Der 3. Oktober ist für mich nicht ohne den 23.August zu denken. Am 23. August hat die Volkskammer nachts um kurz vor 3 Uhr beschlossen, am 3. Oktober die Vereinigung zu vollziehen. Der Bericht über diese Volkskammersitzung im Tagesspiegel (siehe Anlage) liest sich heute noch spannend, und noch einmal neu im Spiegel des aktuellen Geschehens in London.

Ebenso der anliegende Text von Patrick Süßkind im Spiegel.

Die in diesen beiden Artikeln – beispielhaft – benannte Ambivalenz ist heute noch spürbar und führt immer wieder zu konfrontativen Auseinander-setzungen, zu Diskussionen um Schuld und Verstrickung um Stolz auf geleistete Hilfe und Beschämung durch vermeintliche Missachtung.

Am heutigen Feiertag zur Deutschen Einheit ist mir wichtig, daran zu denken und zu erinnern, dass

  • Die deutsche Einheit nur gelingen konnte, weil es keine Großmachtallüren und keinen Nationalismus gegeben hat.
  • Die Vier Siegermächte des zweiten Weltkrieges der Vereinigung zugestimmt haben.
  • Die deutsche Vereinigung nur möglich war, weil die Warschauer Paktstaaten Polen, Ungarn, CSSR und das Baltikum ihr Lösung von der UdSSR bereits betrieben und teilweise schon durchgesetzt hatten.
  • Der deutsche Einigungsprozess friedlich verlaufen ist und ist trotz vieler problematischer Entwicklungen insgesamt zufriedenstellend verlaufen ist.
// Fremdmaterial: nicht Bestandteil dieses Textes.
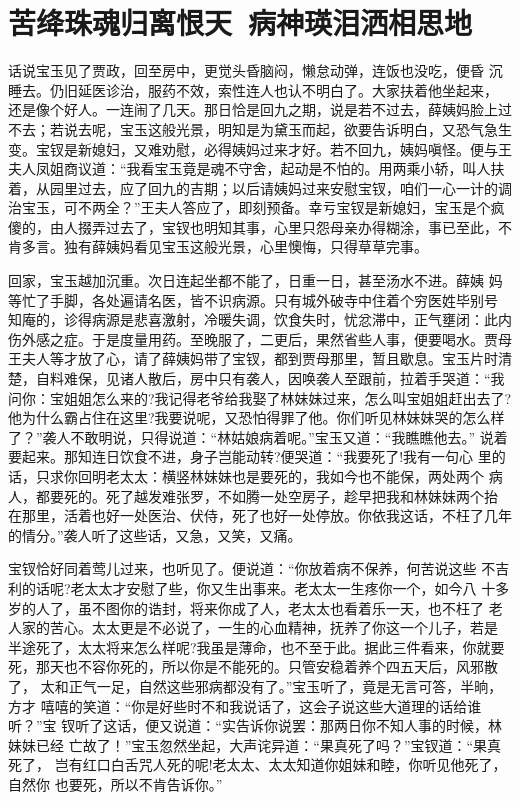 \chapter{苦绛珠魂归离恨天~病神瑛泪洒相思地}

话说宝玉见了贾政，回至房中，更觉头昏脑闷，懒怠动弹，连饭也没吃，便昏
沉睡去。仍旧延医诊治，服药不效，索性连人也认不明白了。大家扶着他坐起来，
还是像个好人。一连闹了几天。那日恰是回九之期，说是若不过去，薛姨妈脸上过
不去；若说去呢，宝玉这般光景，明知是为黛玉而起，欲要告诉明白，又恐气急生
变。宝钗是新媳妇，又难劝慰，必得姨妈过来才好。若不回九，姨妈嗔怪。便与王
夫人凤姐商议道：“我看宝玉竟是魂不守舍，起动是不怕的。用两乘小轿，叫人扶
着，从园里过去，应了回九的吉期；以后请姨妈过来安慰宝钗，咱们一心一计的调
治宝玉，可不两全？”王夫人答应了，即刻预备。幸亏宝钗是新媳妇，宝玉是个疯
傻的，由人掇弄过去了，宝钗也明知其事，心里只怨母亲办得糊涂，事已至此，不
肯多言。独有薛姨妈看见宝玉这般光景，心里懊悔，只得草草完事。

回家，宝玉越加沉重。次日连起坐都不能了，日重一日，甚至汤水不进。薛姨
妈等忙了手脚，各处遍请名医，皆不识病源。只有城外破寺中住着个穷医姓毕别号
知庵的，诊得病源是悲喜激射，冷暖失调，饮食失时，忧忿滞中，正气壅闭：此内
伤外感之症。于是度量用药。至晚服了，二更后，果然省些人事，便要喝水。贾母
王夫人等才放了心，请了薛姨妈带了宝钗，都到贾母那里，暂且歇息。宝玉片时清
楚，自料难保，见诸人散后，房中只有袭人，因唤袭人至跟前，拉着手哭道：“我
问你：宝姐姐怎么来的?我记得老爷给我娶了林妹妹过来，怎么叫宝姐姐赶出去了?
他为什么霸占住在这里?我要说呢，又恐怕得罪了他。你们听见林妹妹哭的怎么样
了？”袭人不敢明说，只得说道：“林姑娘病着呢。”宝玉又道：“我瞧瞧他去。”
说着要起来。那知连日饮食不进，身子岂能动转?便哭道：“我要死了!我有一句心
里的话，只求你回明老太太：横竖林妹妹也是要死的，我如今也不能保，两处两个
病人，都要死的。死了越发难张罗，不如腾一处空房子，趁早把我和林妹妹两个抬
在那里，活着也好一处医治、伏侍，死了也好一处停放。你依我这话，不枉了几年
的情分。”袭人听了这些话，又急，又笑，又痛。

宝钗恰好同着莺儿过来，也听见了。便说道：“你放着病不保养，何苦说这些
不吉利的话呢?老太太才安慰了些，你又生出事来。老太太一生疼你一个，如今八
十多岁的人了，虽不图你的诰封，将来你成了人，老太太也看着乐一天，也不枉了
老人家的苦心。太太更是不必说了，一生的心血精神，抚养了你这一个儿子，若是
半途死了，太太将来怎么样呢?我虽是薄命，也不至于此。据此三件看来，你就要
死，那天也不容你死的，所以你是不能死的。只管安稳着养个四五天后，风邪散了，
太和正气一足，自然这些邪病都没有了。”宝玉听了，竟是无言可答，半晌，方才
嘻嘻的笑道：“你是好些时不和我说话了，这会子说这些大道理的话给谁听？”宝
钗听了这话，便又说道：“实告诉你说罢：那两日你不知人事的时候，林妹妹已经
亡故了！”宝玉忽然坐起，大声诧异道：“果真死了吗？”宝钗道：“果真死了，
岂有红口白舌咒人死的呢!老太太、太太知道你姐妹和睦，你听见他死了，自然你
也要死，所以不肯告诉你。”

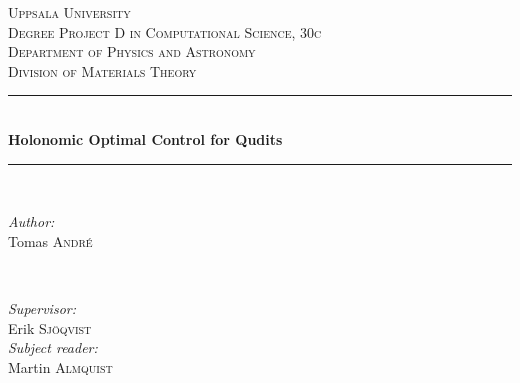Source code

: \documentclass[a4paper, 12pt]{article}
\newcommand{\HRule}{\rule{\linewidth}{0.5mm}} %
\begin{document}
\begin{titlepage}


\center %
 
 
 
 

\textsc{\LARGE Uppsala University}\\[1.5cm] %
\textsc{\Large Degree Project D in Computational Science, 30c}\\[0.5cm] %
\textsc{\large Department of Physics and Astronomy\\ Division of Materials Theory}\\[0.5cm] %


\HRule \\[0.4cm]
{ \huge \bfseries Holonomic Optimal Control for Qudits}\\[0.4cm] %
\HRule \\[1.5cm]
 

\begin{minipage}{0.4\textwidth}
\begin{flushleft} \large
\emph{Author:}\\
Tomas \textsc{André} %
\end{flushleft}
\end{minipage}
~
\begin{minipage}{0.4\textwidth}
\begin{flushright} \large
\emph{Supervisor:} \\
Erik \textsc{Sjöqvist} \\
\emph{Subject reader:} \\
Martin \textsc{Almquist} %
\end{flushright}
\end{minipage}\\[2cm]


\end{titlepage}
\end{document}

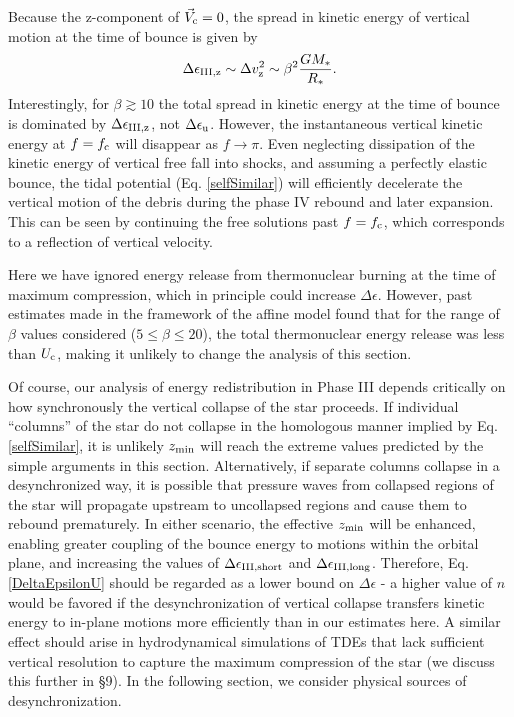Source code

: \documentclass[useAMS, twocolumn, usenatbib]{mn2e}
\begin{document}
Because the z-component of $ \vec{V}_{\rm c} =0$, the spread in kinetic energy of vertical motion at the time of bounce is given by
\begin{equation}
\Delta \epsilon_{\rm III, z} \sim \Delta v_{\rm z}^2 \sim \beta^2 \frac{GM_{\rm *}}{R_*}.
\end{equation}
Interestingly, for $\beta \gtrsim 10$ the total spread in kinetic energy at the time of bounce is dominated by $\Delta\epsilon_{\rm III, z}$, not $\Delta\epsilon_{\rm u}$.  However, the instantaneous vertical kinetic energy at $f=f_{\rm c}$ will disappear as $f \to \pi$.  Even neglecting dissipation of the kinetic energy of vertical free fall into shocks, and assuming a perfectly elastic bounce, the tidal potential (Eq. \ref{selfSimilar}) will efficiently decelerate the vertical motion of the debris during the phase IV rebound and later expansion.  This can be seen by continuing the free solutions past $f=f_{\rm c}$, which corresponds to a reflection of vertical velocity.

Here we have ignored energy release from thermonuclear burning at the time of maximum compression, which in principle could increase $\Delta \epsilon$.  However, past estimates made in the framework of the affine model \citep[Table 8]{LuminetPichon89} found that for the range of $\beta$ values considered ($5 \le \beta \le 20$), the total thermonuclear energy release was less than $U_{\rm c}$, making it unlikely to change the analysis of this section.

Of course, our analysis of energy redistribution in Phase III depends critically on how synchronously the vertical collapse of the star proceeds.  If individual ``columns'' of the star do not collapse in the homologous manner implied by Eq. \ref{selfSimilar}, it is unlikely $z_{\rm min}$ will reach the extreme values predicted by the simple arguments in this section.  Alternatively, if separate columns collapse in a desynchronized way, it is possible that pressure waves from collapsed regions of the star will propagate upstream to uncollapsed regions and cause them to rebound prematurely.  In either scenario, the effective $z_{\rm min}$ will be enhanced, enabling greater coupling of the bounce energy to motions within the orbital plane, and increasing the values of $\Delta\epsilon_{\rm III, short}$ and $\Delta\epsilon_{\rm III, long}$.  Therefore, Eq. \ref{DeltaEpsilonU} should be regarded as a lower bound on $\Delta \epsilon$ - a higher value of $n$ would be favored if  the desynchronization of vertical collapse transfers kinetic energy to in-plane motions more efficiently than in our estimates here.  A similar effect should arise in hydrodynamical simulations of TDEs that lack sufficient vertical resolution to capture the maximum compression of the star (we discuss this further in \S 9).  In the following section, we consider physical sources of desynchronization.
\end{document}
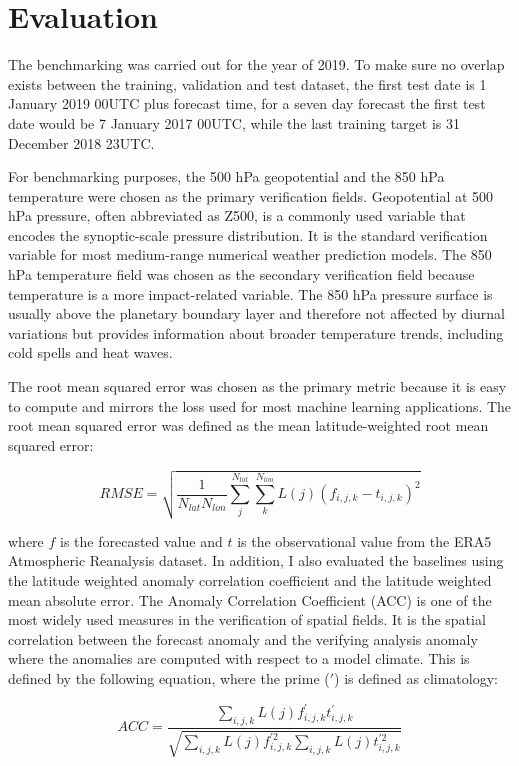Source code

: \section{Evaluation}
The benchmarking was carried out for the year of 2019. To make sure no overlap exists between the training, validation and test dataset, the first test date is 1 January 2019 00UTC plus forecast time, for a seven day forecast the first test date would be 7 January 2017 00UTC, while the last training target is 31 December 2018 23UTC. 

For benchmarking purposes, the 500 hPa geopotential and the 850 hPa temperature were chosen as the primary verification fields. Geopotential at 500 hPa pressure, often abbreviated as Z500, is a commonly used variable that encodes the synoptic-scale pressure distribution. It is the standard verification variable for most medium-range numerical weather prediction models. The 850 hPa temperature field was chosen as the secondary verification field because temperature is a more impact-related variable. The 850 hPa pressure surface is usually above the planetary boundary layer and therefore not affected by diurnal variations but provides information about broader temperature trends, including cold spells and heat waves. 

The root mean squared error was chosen as the primary metric because it is easy to compute and mirrors the loss used for most machine learning applications. The root mean squared error was defined as the mean latitude-weighted root mean squared error:

\begin{equation}
    RMSE = \sqrt{\frac{1}{N_{lat} N_{lon}} \sum_{j}^{N_{lat}} \sum_{k}^{N_{lon}} L(j) (f_{i, j, k} - t_{i, j, k})^2}
\end{equation}

where $f$ is the forecasted value and $t$ is the observational value from the ERA5 Atmospheric Reanalysis dataset. In addition, I also evaluated the baselines using the latitude weighted anomaly correlation coefficient and the latitude weighted mean absolute error. The Anomaly Correlation Coefficient (ACC) is one of the most widely used measures in the verification of spatial fields. It is the spatial correlation between the forecast anomaly and the verifying analysis anomaly where the anomalies are computed with respect to a model climate. This is defined by the following equation, where the prime ($\prime$) is defined as climatology:

\begin{equation}
    ACC = \frac{\sum_{i, j, k} L(j) f^{\prime}_{i, j, k} t^{\prime}_{i, j, k}}{\sqrt{\sum_{i, j, k} L(j) f^{\prime 2}_{i, j, k} \sum_{i, j, k} L(j) t^{\prime 2}_{i, j, k}}}
\end{equation}
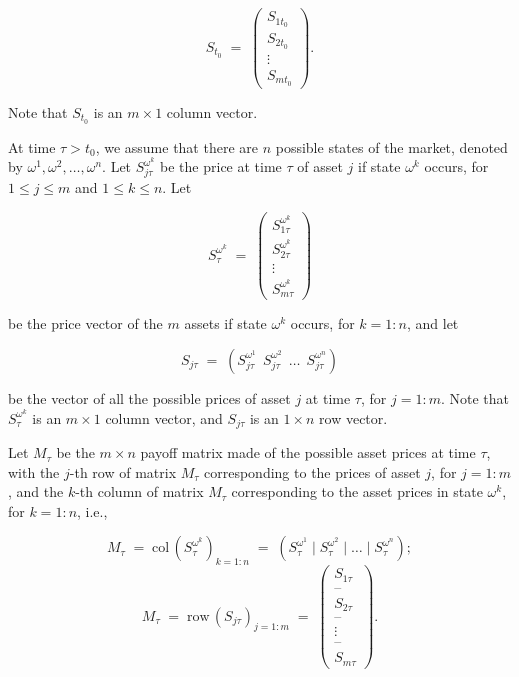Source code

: \[
S_{t_0} \;=\;
\begin{pmatrix} S_{1t_0} \\ S_{2t_0} \\ \vdots \\ S_{mt_0} \end{pmatrix}.
\]

Note that $S_{t_0}$ is an $m \times 1$ column vector.

At time $\tau > t_0$, we assume that there are $n$ possible states of the
market, denoted by $\omega^1, \omega^2, \ldots, \omega^n$. Let
$S_{j\tau}^{\omega^k}$ be the price at time $\tau$ of asset $j$ if state
$\omega^k$ occurs, for $1 \le j \le m$ and $1 \le k \le n$. Let

\begin{equation}
S_\tau^{\omega^k} \;=\;
\begin{pmatrix} S_{1\tau}^{\omega^k} \\ S_{2\tau}^{\omega^k} \\ \vdots \\
S_{m\tau}^{\omega^k} \end{pmatrix}
\end{equation}

be the price vector of the $m$ assets if state $\omega^k$ occurs, for
$k = 1:n$, and let

\[
S_{j\tau} \;=\; \left(S_{j\tau}^{\omega^1}\ \ S_{j\tau}^{\omega^2}\ \ \ldots\
\ S_{j\tau}^{\omega^n}\right)
\]

be the vector of all the possible prices of asset $j$ at time $\tau$, for
$j = 1:m$. Note that $S_\tau^{\omega^k}$ is an $m \times 1$ column vector,
and $S_{j\tau}$ is an $1 \times n$ row vector.

Let $M_\tau$ be the $m \times n$ payoff matrix made of the possible asset
prices at time $\tau$, with the $j$-th row of matrix $M_\tau$ corresponding
to the prices of asset $j$, for $j = 1:m$, and the $k$-th column of matrix
$M_\tau$ corresponding to the asset prices in state $\omega^k$, for
$k = 1:n$, i.e.,

\begin{equation}
M_\tau \;=\; \mathrm{col}\,\left(S_\tau^{\omega^k}\right)_{k=1:n} \;=\;
\left(S_\tau^{\omega^1} \mid S_\tau^{\omega^2} \mid \ldots \mid
S_\tau^{\omega^n}\right);
\end{equation}
\begin{equation}
M_\tau \;=\; \mathrm{row}\,(S_{j\tau})_{j=1:m} \;=\;
\begin{pmatrix} S_{1\tau} \\ \text{--} \\ S_{2\tau} \\ \text{--} \\ \vdots \\
\text{--} \\ S_{m\tau} \end{pmatrix}.
\end{equation}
In den vergangenen dreißig Jahren sind fast 2 Billionen Euro in den Aufbau Ost investiert worden – auch finanziert mit dem Solidaritätsbeitrag aller deutschen Bürgerinnen und Bürger aus West- und Ostdeutschland. Die Infrastruktur ist deutlich verbessert und oftmals besser als im Westen. Die blühenden Landschaften, von denen Bundeskanzler Kohl im Wahlkampf 1990 gesprochen hatte, sind sichtbar – wenngleich nicht überall. Die Hochschulen haben einen guten Standard, einen guten Ruf und guten Zulauf.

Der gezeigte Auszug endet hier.